Por desgracia, ni a unos ni a otros nos llegó del escenario el suficiente aire fresco, la brisa meridional que, a pesar de su pretexto trágico, siempre debe exhalar una buena versión del Réquiem de Verdi y que nos hubiera aliviado el alma y el cuerpo. Se escuchó todo, se cuidó la claridad pero el misterio se perdió por el camino. No fue una mala versión, pero no estuvo a la altura de lo que podía esperarse en la sesión más solemne del Festival.
La clave estuvo, a mi entender, en el concepto aplicado por Donald Runnicles, el director zurdo nacido en Edimburgo que triunfa hoy en los fosos de ópera de medio mundo luciendo su buen criterio sobre todo en el repertorio posromántico. A su Verdi le falta calidez y le sobra análisis. O mejor dicho, éste se come a aquélla a base de un exceso de cuidado cuando hay que soltarse un poco el pelo. Todo reveló una suerte de desconocimiento del idioma verdiano, de lo más directo de su estilo, algo así como una falta de flexibilidad para llegar más allá de una buena lectura, con sus puntos fuertes generalmente bien trazados, pero sin la hondura que se logra cuando se sabe, entre otras cosas, que también aquí está el Verdi más auténtico. La Orquesta Sinfónica de la BBC Escocesa es una buena formación pero algo tímida, y el Coro del Festival, que resolvió con esmero los pasajes de mayor poderío, no acabó de salir de una cierta debilidad en otros, sobre todo las mujeres en la fuga del Libera me, uno de esos momentos en los que hay que echar el resto sin elevar el volumen. El conjunto, pues, adoleció de falta de empuje, de vuelo, de intensidad dramática hasta el punto de generar un cierto aburrimiento en este deshidratado cronista que, al salir, corrió al pub de la esquina a resucitarse con una pinta de Red Smiddy, su real ale favorita de este año, equilibradamente densa, frutal, sabrosa y con un posgusto interminable.
Perdón. Otra cosa, por fortuna, fueron los solistas. Por encima de todo la gran Violeta Urmana, que es hoy una de las mejores sopranos que pueden escucharse en cualquier parte. Si ya dejó constancia de su clase en un precioso Sed signifer sanctus, su Libera me fue extraordinario de todo punto, aunque le faltara ese apoyo emocional que no llegaba de la batuta. La voz, el estilo eran perfectos, pero la obra quedaba sin rematar.

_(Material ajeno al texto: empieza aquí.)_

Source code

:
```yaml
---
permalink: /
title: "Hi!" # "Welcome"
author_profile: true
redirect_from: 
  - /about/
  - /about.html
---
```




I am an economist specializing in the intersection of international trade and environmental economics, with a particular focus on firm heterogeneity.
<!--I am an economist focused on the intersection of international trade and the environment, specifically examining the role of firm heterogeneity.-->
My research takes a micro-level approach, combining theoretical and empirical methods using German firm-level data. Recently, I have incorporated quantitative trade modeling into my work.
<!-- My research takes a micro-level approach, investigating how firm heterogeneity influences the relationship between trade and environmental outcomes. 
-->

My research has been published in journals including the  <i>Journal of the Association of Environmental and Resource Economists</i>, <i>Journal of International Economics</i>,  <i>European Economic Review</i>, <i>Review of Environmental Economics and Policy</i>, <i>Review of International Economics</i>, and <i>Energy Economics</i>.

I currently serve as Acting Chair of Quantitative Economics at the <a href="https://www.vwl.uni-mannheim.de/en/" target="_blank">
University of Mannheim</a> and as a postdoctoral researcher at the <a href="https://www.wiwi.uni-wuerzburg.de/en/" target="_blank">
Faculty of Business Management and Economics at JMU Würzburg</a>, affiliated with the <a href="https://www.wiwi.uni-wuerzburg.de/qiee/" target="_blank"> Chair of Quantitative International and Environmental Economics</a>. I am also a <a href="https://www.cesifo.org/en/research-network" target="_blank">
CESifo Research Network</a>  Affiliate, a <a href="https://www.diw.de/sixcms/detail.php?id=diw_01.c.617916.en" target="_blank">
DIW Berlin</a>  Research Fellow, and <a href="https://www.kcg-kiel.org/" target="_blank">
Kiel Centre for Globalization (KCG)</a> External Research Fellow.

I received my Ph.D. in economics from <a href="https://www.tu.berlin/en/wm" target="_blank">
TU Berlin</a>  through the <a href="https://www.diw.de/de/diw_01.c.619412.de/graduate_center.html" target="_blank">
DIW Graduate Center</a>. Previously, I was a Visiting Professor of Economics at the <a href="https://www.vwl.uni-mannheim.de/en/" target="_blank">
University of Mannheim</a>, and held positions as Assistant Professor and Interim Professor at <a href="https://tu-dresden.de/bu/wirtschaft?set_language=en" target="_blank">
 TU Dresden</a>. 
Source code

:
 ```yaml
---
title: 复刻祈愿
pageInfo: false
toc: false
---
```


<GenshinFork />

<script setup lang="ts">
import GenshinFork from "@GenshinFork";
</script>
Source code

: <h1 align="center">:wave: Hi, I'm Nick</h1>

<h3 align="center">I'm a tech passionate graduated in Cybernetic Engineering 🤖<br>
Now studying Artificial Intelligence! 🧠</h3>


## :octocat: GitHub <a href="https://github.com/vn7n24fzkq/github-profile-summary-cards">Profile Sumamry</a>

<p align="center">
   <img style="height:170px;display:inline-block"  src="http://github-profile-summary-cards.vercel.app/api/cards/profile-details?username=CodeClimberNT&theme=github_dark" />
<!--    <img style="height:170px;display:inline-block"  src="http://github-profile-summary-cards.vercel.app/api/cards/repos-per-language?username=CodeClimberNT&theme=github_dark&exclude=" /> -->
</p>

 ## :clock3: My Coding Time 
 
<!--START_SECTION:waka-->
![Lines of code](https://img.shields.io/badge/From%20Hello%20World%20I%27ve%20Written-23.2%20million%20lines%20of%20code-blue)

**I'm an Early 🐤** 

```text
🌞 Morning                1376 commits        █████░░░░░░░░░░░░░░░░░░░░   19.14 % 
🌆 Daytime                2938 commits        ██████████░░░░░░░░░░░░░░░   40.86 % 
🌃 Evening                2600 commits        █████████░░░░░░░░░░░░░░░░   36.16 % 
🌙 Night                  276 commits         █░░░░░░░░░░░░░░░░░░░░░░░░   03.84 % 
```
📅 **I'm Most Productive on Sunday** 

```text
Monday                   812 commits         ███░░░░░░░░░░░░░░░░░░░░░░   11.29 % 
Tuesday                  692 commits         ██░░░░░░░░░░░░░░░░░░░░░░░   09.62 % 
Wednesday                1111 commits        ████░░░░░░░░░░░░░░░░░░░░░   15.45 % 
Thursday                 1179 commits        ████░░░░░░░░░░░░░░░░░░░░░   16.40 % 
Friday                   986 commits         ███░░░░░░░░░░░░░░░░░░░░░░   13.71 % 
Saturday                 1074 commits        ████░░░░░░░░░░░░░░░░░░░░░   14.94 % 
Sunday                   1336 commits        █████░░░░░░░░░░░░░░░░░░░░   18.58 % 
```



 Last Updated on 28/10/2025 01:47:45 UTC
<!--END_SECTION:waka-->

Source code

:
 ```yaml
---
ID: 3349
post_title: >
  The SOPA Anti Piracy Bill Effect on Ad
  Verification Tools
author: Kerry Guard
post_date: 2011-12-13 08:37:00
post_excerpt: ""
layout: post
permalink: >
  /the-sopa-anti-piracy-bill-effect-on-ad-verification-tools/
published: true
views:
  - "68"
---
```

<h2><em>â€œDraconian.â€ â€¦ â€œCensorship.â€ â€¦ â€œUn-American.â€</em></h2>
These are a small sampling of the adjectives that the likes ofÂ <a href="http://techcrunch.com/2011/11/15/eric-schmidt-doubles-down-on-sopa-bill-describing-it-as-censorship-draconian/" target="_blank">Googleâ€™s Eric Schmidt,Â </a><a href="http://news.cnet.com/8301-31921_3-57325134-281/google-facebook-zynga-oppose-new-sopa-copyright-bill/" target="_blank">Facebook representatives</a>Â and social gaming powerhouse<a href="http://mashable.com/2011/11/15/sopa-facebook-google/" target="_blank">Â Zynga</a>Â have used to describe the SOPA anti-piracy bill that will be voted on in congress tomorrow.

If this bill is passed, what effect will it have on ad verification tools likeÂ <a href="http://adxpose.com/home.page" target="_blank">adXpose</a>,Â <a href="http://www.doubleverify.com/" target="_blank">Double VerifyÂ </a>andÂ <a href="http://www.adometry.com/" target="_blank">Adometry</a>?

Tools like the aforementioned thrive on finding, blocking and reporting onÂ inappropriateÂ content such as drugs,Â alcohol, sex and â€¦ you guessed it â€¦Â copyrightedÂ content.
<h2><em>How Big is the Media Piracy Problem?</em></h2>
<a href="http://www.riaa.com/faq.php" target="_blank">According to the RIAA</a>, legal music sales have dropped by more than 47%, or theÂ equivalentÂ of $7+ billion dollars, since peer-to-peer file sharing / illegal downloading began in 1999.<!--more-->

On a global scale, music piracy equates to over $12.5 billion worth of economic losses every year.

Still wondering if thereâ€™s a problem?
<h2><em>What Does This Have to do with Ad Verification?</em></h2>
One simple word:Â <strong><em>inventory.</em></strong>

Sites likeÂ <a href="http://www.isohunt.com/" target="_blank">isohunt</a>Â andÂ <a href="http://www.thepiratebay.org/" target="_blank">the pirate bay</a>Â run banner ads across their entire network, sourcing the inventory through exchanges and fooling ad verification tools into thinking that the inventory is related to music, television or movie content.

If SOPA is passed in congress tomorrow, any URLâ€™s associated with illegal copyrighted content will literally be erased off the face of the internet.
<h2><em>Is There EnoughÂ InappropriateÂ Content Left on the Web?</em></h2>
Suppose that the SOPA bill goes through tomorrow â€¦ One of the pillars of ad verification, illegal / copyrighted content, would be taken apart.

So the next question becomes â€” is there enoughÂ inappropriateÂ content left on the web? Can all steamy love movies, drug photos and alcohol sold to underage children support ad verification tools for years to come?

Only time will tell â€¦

Una excelente sorpresa fue la mezzo Leandra Overmann, que el año pasado hizo aquí una estupenda Azucena en El trovador y que, como la Urmana, sabe lo que es cantar a Verdi y se le nota. Salvatore Licitra posee una voz lírica y expansiva, hermosa de color, un puntito corta, y se defendió con arrojo en el Ingemisco, ese par de minutos que se esperan siempre a ver qué pasa. Tiene, sin embargo, el defecto de exagerar la expresión, una cierta tendencia al lamento que remite a malas costumbres hoy a desterrar. John Relyea es un joven bajo de mucho talento, voz redonda y pastosa y que, a pesar de que su parte es la que menos luce, mostró unas excelentes maneras. Ellos fueron lo mejor de una velada que nos dejó perdidos de sudor y a media ración.